DIRECTIONS: Reply with one number, the count of lines below that contain the string "access".

*** GIVEN DATA

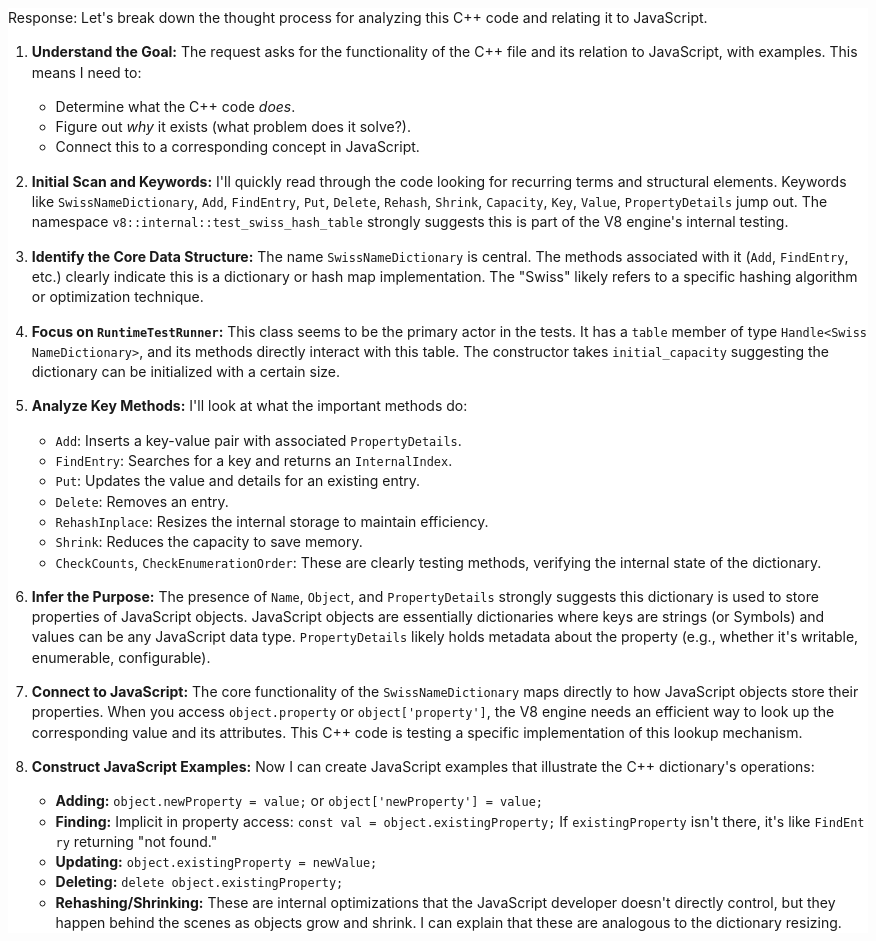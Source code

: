 Response: Let's break down the thought process for analyzing this C++ code and relating it to JavaScript.

1. **Understand the Goal:** The request asks for the functionality of the C++ file and its relation to JavaScript, with examples. This means I need to:
    * Determine what the C++ code *does*.
    * Figure out *why* it exists (what problem does it solve?).
    * Connect this to a corresponding concept in JavaScript.

2. **Initial Scan and Keywords:** I'll quickly read through the code looking for recurring terms and structural elements. Keywords like `SwissNameDictionary`, `Add`, `FindEntry`, `Put`, `Delete`, `Rehash`, `Shrink`, `Capacity`, `Key`, `Value`, `PropertyDetails` jump out. The namespace `v8::internal::test_swiss_hash_table` strongly suggests this is part of the V8 engine's internal testing.

3. **Identify the Core Data Structure:** The name `SwissNameDictionary` is central. The methods associated with it (`Add`, `FindEntry`, etc.) clearly indicate this is a dictionary or hash map implementation. The "Swiss" likely refers to a specific hashing algorithm or optimization technique.

4. **Focus on `RuntimeTestRunner`:** This class seems to be the primary actor in the tests. It has a `table` member of type `Handle<SwissNameDictionary>`, and its methods directly interact with this table. The constructor takes `initial_capacity` suggesting the dictionary can be initialized with a certain size.

5. **Analyze Key Methods:** I'll look at what the important methods do:
    * `Add`: Inserts a key-value pair with associated `PropertyDetails`.
    * `FindEntry`:  Searches for a key and returns an `InternalIndex`.
    * `Put`: Updates the value and details for an existing entry.
    * `Delete`: Removes an entry.
    * `RehashInplace`:  Resizes the internal storage to maintain efficiency.
    * `Shrink`: Reduces the capacity to save memory.
    * `CheckCounts`, `CheckEnumerationOrder`: These are clearly testing methods, verifying the internal state of the dictionary.

6. **Infer the Purpose:**  The presence of `Name`, `Object`, and `PropertyDetails` strongly suggests this dictionary is used to store properties of JavaScript objects. JavaScript objects are essentially dictionaries where keys are strings (or Symbols) and values can be any JavaScript data type. `PropertyDetails` likely holds metadata about the property (e.g., whether it's writable, enumerable, configurable).

7. **Connect to JavaScript:**  The core functionality of the `SwissNameDictionary` maps directly to how JavaScript objects store their properties. When you access `object.property` or `object['property']`, the V8 engine needs an efficient way to look up the corresponding value and its attributes. This C++ code is testing a specific implementation of this lookup mechanism.

8. **Construct JavaScript Examples:** Now I can create JavaScript examples that illustrate the C++ dictionary's operations:
    * **Adding:**  `object.newProperty = value;`  or `object['newProperty'] = value;`
    * **Finding:** Implicit in property access: `const val = object.existingProperty;`  If `existingProperty` isn't there, it's like `FindEntry` returning "not found."
    * **Updating:** `object.existingProperty = newValue;`
    * **Deleting:** `delete object.existingProperty;`
    * **Rehashing/Shrinking:** These are internal optimizations that the JavaScript developer doesn't directly control, but they happen behind the scenes as objects grow and shrink. I can explain that these are analogous to the dictionary resizing.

******

SOLUTION FOR THIS PROBLEM: 2